As part of a campaign organized by the independent Irish group Filmmakers supporting Filmmakers led by several WFT Members, Element Pictures and director Lenny Abrahamson are donating several props from the multi award-winning series Normal People to a unique auction in support of filmmakers affected by the crisis in Ukraine.
The props for auction include signed GAA shorts, a signed script of the first episode and a signed hardback book of scripts, featuring photography by Enda Bowe.
The Screen Ireland-supported Normal People was BBC’s most streamed show of 2020, racking up 62.7 million streams from its launch in April to December. The show and the creative team behind it have multiple award nominations and wins at various prestigious ceremonies including the Emmys, BAFTA, Golden Globes and IFTA.
All funds raised in this auction will go via the Screen Directors Guild of Ireland to the Docudays Ukraine Appeal to support filmmakers still documenting the war within Ukraine and to the ICFR Ukraine Appeal to support filmmakers from Ukraine & Russia who may need to relocate.
Veteran Film set auctioneer Sean Eacrett is hosting the timed auction on easyliveauctions.com.
The auction is open online now until closing on Sunday July 17th at 6pm.
About Filmmakers supporting Filmmakers
The Normal People Auction is being organised by WFT Member Órla Murphy, who in March 2022 gathered a group of independent Irish filmmakers, including Brian Deane, Brendan Culleton, & fellow member Roisin Kearney and Irina Maldea, to raise funds and awareness about the ongoing crisis in Ukraine. The group already raised just over €10,000 to support their impacted colleagues, attracting support from all corners of the industry. Supporters include representative bodies (Screen Directors Guild of Ireland, Raising Films, Screen Producers Ireland, Women in Film & TV Ireland, Animation Ireland, Set Decorators Guild), the Lighthouse Cinema and international sales agents, alongside crew members, directors, writers, producers, production companies. Events to engage the general public have included the sale and raffle of props and costumes donated by Shinawil, Brown Bag Films and Newbridge Silverware, along with a gala screening by the Lighthouse Cinema, Element Pictures and Eureka Film & Video.
Several Ukrainian filmmakers currently in Ireland contacted the group and Órla has put these filmmakers in touch with Screen Ireland and Screen Producers Ireland. Networking initiatives and training opportunities are currently being prepared to help integrate both Ukrainian and refugees from other countries into the Irish film industry. All involved in the project are giving their services pro bono.
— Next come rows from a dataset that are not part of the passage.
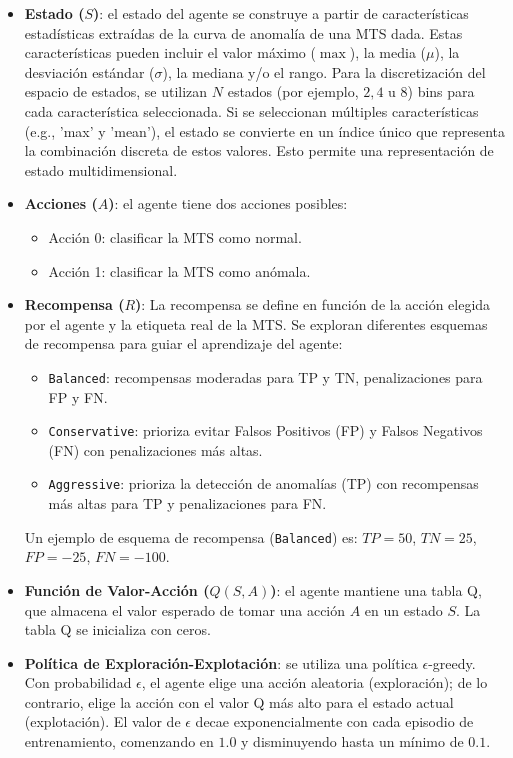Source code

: \documentclass[12pt]{article}
\begin{document}
\begin{itemize}
    \item \textbf{Estado ($S$)}: el estado del agente se construye a partir de características estadísticas extraídas de la curva de anomalía de una MTS dada.
    Estas características pueden incluir el valor máximo ($\max$), la media ($\mu$), la desviación estándar ($\sigma$), la mediana y/o el rango.
    Para la discretización del espacio de estados, se utilizan $N$ estados (por ejemplo, $2, 4$ u $8$) bins para cada característica seleccionada.
    Si se seleccionan múltiples características (e.g., 'max' y 'mean'), el estado se convierte en un índice único que representa la combinación discreta de estos valores.
    Esto permite una representación de estado multidimensional.
    \item \textbf{Acciones ($A$)}: el agente tiene dos acciones posibles:
    \begin{itemize}
        \item Acción 0: clasificar la MTS como normal.
        \item Acción 1: clasificar la MTS como anómala.
    \end{itemize}
    \item \textbf{Recompensa ($R$)}: La recompensa se define en función de la acción elegida por el agente y la etiqueta real de la MTS. Se exploran diferentes esquemas de recompensa para guiar el aprendizaje del agente:
    \begin{itemize}
        \item \texttt{Balanced}: recompensas moderadas para TP y TN, penalizaciones para FP y FN.
        \item \texttt{Conservative}: prioriza evitar Falsos Positivos (FP) y Falsos Negativos (FN) con penalizaciones más altas.
        \item \texttt{Aggressive}: prioriza la detección de anomalías (TP) con recompensas más altas para TP y penalizaciones para FN.
    \end{itemize}
    Un ejemplo de esquema de recompensa (\texttt{Balanced}) es: $TP = 50$, $TN = 25$, $FP = -25$, $FN = -100$.
    \item \textbf{Función de Valor-Acción ($Q(S,A)$)}: el agente mantiene una tabla Q, que almacena el valor esperado de tomar una acción $A$ en un estado $S$. La tabla Q se inicializa con ceros.
    \item \textbf{Política de Exploración-Explotación}: se utiliza una política $\epsilon$-greedy.
    Con probabilidad $\epsilon$, el agente elige una acción aleatoria (exploración); de lo contrario, elige la acción con el valor Q más alto para el estado actual (explotación). El valor de $\epsilon$ decae exponencialmente con cada episodio de entrenamiento, comenzando en $1.0$ y disminuyendo hasta un mínimo de $0.1$.

\end{itemize}
\end{document}
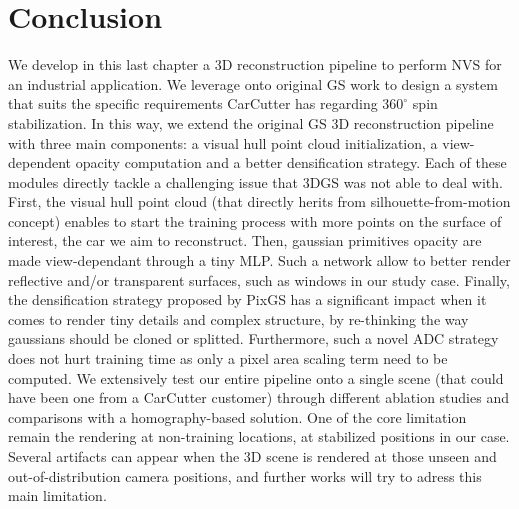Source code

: \section{Conclusion}

We develop in this last chapter a 3D reconstruction pipeline to perform \ac{NVS} for an industrial application. We leverage onto original \ac{GS} \citep{kerbl20233d} work to design a system that suits the specific requirements CarCutter has regarding $360^{\circ}$ spin stabilization. In this way, we extend the original \ac{GS} 3D reconstruction pipeline with three main components: a visual hull point cloud initialization, a view-dependent opacity computation and a better densification strategy. Each of these modules directly tackle a challenging issue that 3DGS was not able to deal with. First, the visual hull point cloud (that directly herits from silhouette-from-motion concept) enables to start the training process with more points on the surface of interest, the car we aim to reconstruct. Then, gaussian primitives opacity are made view-dependant through a tiny MLP. Such a network allow to better render reflective and/or transparent surfaces, such as windows in our study case. Finally, the densification strategy proposed by PixGS \citep{zhang2024pixel} has a significant impact when it comes to render tiny details and complex structure, by re-thinking the way gaussians should be cloned or splitted. Furthermore, such a novel \ac{ADC} strategy does not hurt training time as only a pixel area scaling term need to be computed. We extensively test our entire pipeline onto a single scene (that could have been one from a CarCutter customer) through different ablation studies and comparisons with a homography-based solution. One of the core limitation remain the rendering at non-training locations, \ie at stabilized positions in our case. Several artifacts can appear when the 3D scene is rendered at those unseen and out-of-distribution camera positions, and further works will try to adress this main limitation. 



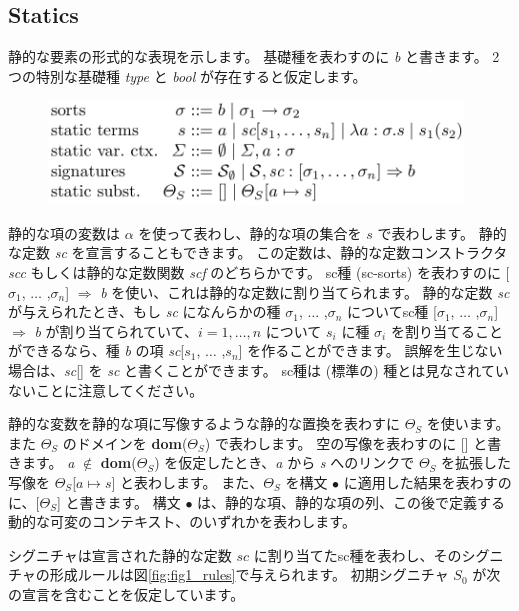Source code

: \documentclass[submit,techreq,noauthor,onecolumn]{ipsj}
\begin{document}
\subsection{Statics}

静的な要素の形式的な表現を示します。
基礎種を表わすのに {\it b} と書きます。
2つの特別な基礎種 {\it type} と {\it bool} が存在すると仮定します。

\begin{figure}[h]
\centering
\includegraphics[width=11cm]{img/infig21_formaldesc.png}
\end{figure}

静的な項の変数は $\alpha$ を使って表わし、静的な項の集合を $s$ で表わします。
静的な定数 {\it sc} を宣言することもできます。
この定数は、静的な定数コンストラクタ {\it scc} もしくは静的な定数関数 {\it scf} のどちらかです。
sc種 (sc-sorts) を表わすのに [$\sigma_1$, $\ldots$ ,$\sigma_n$] $\Rightarrow$ {\it b} を使い、これは静的な定数に割り当てられます。
静的な定数 {\it sc} が与えられたとき、もし {\it sc} になんらかの種 $\sigma_1$, $\ldots$ ,$\sigma_n$ についてsc種 [$\sigma_1$, $\ldots$ ,$\sigma_n$] $\Rightarrow$ {\it b} が割り当てられていて、$i = 1, \ldots ,n$ について $s_i$ に種 $\sigma_i$ を割り当てることができるなら、種 {\it b} の項 {\it sc}[$s_1$, $\ldots$ ,$s_n$] を作ることができます。
誤解を生じない場合は、{\it sc}[] を {\it sc} と書くことができます。
sc種は (標準の) 種とは見なされていないことに注意してください。

静的な変数を静的な項に写像するような静的な置換を表わすに $\Theta_S$ を使います。
また $\Theta_S$ のドメインを {\bf dom}($\Theta_S$) で表わします。
空の写像を表わすのに [] と書きます。
{\it a} $\notin$ {\bf dom}($\Theta_S$) を仮定したとき、{\it a} から {\it s} へのリンクで $\Theta_S$ を拡張した写像を $\Theta_S$[$a \mapsto s$] と表わします。
また、$\Theta_S$ を構文 $\bullet$ に適用した結果を表わすのに、[$\Theta_S$] と書きます。
構文 $\bullet$ は、静的な項、静的な項の列、この後で定義する動的な可変のコンテキスト、のいずれかを表わします。

シグニチャは宣言された静的な定数 $sc$ に割り当てたsc種を表わし、そのシグニチャの形成ルールは図\ref{fig:fig1_rules}で与えられます。
初期シグニチャ $S_0$ が次の宣言を含むことを仮定しています。
\end{document}
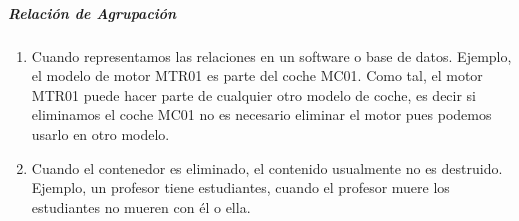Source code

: \subparagraph*{Relación de Agrupación}

\begin{enumerate}
    \item Cuando representamos las relaciones en un software o base de datos. Ejemplo, el modelo de motor MTR01 es parte del coche MC01. Como tal, el motor MTR01 puede hacer parte de cualquier otro modelo de coche, es decir si eliminamos el coche MC01 no es necesario eliminar el motor pues podemos usarlo en otro modelo.
    \item Cuando el contenedor es eliminado, el contenido usualmente no es destruido. Ejemplo, un profesor tiene estudiantes, cuando el profesor muere los estudiantes no mueren con él o ella.
\end{enumerate}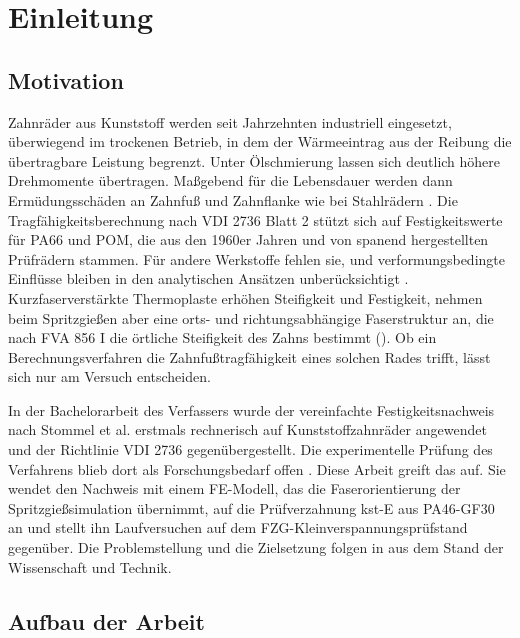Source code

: \chapter{Einleitung}
\label{chap:einleitung}

\section{Motivation}
\label{sec:motivation}

Zahnräder aus Kunststoff werden seit Jahrzehnten industriell eingesetzt, überwiegend im trockenen Betrieb, in dem der Wärmeeintrag aus der Reibung die übertragbare Leistung begrenzt. Unter Ölschmierung lassen sich deutlich höhere Drehmomente übertragen. Maßgebend für die Lebensdauer werden dann Ermüdungsschäden an Zahnfuß und Zahnflanke wie bei Stahlrädern \cite[S.~1]{Has18}. Die Tragfähigkeitsberechnung nach VDI 2736 Blatt 2 stützt sich auf Festigkeitswerte für PA66 und POM, die aus den 1960er Jahren und von spanend hergestellten Prüfrädern stammen. Für andere Werkstoffe fehlen sie, und verformungsbedingte Einflüsse bleiben in den analytischen Ansätzen unberücksichtigt \cite[S.~1 bis 2]{Has18}. Kurzfaserverstärkte Thermoplaste erhöhen Steifigkeit und Festigkeit, nehmen beim Spritzgießen aber eine orts- und richtungsabhängige Faserstruktur an, die nach FVA 856 I die örtliche Steifigkeit des Zahns bestimmt (). Ob ein Berechnungsverfahren die Zahnfußtragfähigkeit eines solchen Rades trifft, lässt sich nur am Versuch entscheiden.

In der Bachelorarbeit des Verfassers wurde der vereinfachte Festigkeitsnachweis nach Stommel et al. erstmals rechnerisch auf Kunststoffzahnräder angewendet und der Richtlinie VDI 2736 gegenübergestellt. Die experimentelle Prüfung des Verfahrens blieb dort als Forschungsbedarf offen \cite[S.~71]{Kuh24}. Diese Arbeit greift das auf. Sie wendet den Nachweis mit einem FE-Modell, das die Faserorientierung der Spritzgießsimulation übernimmt, auf die Prüfverzahnung kst-E aus PA46-GF30 an und stellt ihn Laufversuchen auf dem FZG-Kleinverspannungsprüfstand gegenüber. Die Problemstellung und die Zielsetzung folgen in  aus dem Stand der Wissenschaft und Technik.

\section{Aufbau der Arbeit}
\label{sec:aufbau}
Órla Murphy said: “In sending these funds to our fellow filmmakers we are also sending a message of solidarity, hope and respect.”
Ed Guiney, Founder and Company Director of Element Pictures said “What is happening in Ukraine is utterly devastating. Along with Lenny Abrahamson, we at Element are proud to be supporting these charities and admire their brilliant work to help film makers.”
Darya Busel Chief Programmer of the Ukranian documentary filmmaker festival Docudays.ua, said: “For the past four months, Ukrainian filmmakers are risking their lives and mental health to document the atrocities of war and let the world know about the war crimes, but not only that – they are gathering footage for future films. I’m sure the films that will emerge from the work that is being done now, will help us to understand this historical moment, when the whole world has to reconsider the principles on which it is built.
These films to come, will help us to face our traumas and to reconnect with ourselves. Because the worst thing the war is doing to you is that it takes your life from you. In every possible way; you can no longer plan anything, you are parted with your loved ones, you lose your home and everything you’ve been working so hard your whole life for… and in the end, one day, you can even be killed. It’s true that maybe cinema cannot change anything in the short term but it can definitely change a lot in the long perspective. On behalf of our colleagues in Docudays and in Ukrainian film, I am very thankful to all who donate to support us in doing this important work.’
Orwa Nyrabia ICFR Ukraine said: “We established ICFR because we believed that film people everywhere are a community, that attacking one film person anywhere is an attack on all of us, that with such acts of solidarity we can show the whole world that film people will stand up for each other. With our Irish colleagues efforts, that faith is renewed. The plight of our Ukranian colleagues today concerns all of us, and no matter how small or bg our contributions can be, they first and foremost send a message that is not financial; ‘we are with you, you are not alone’.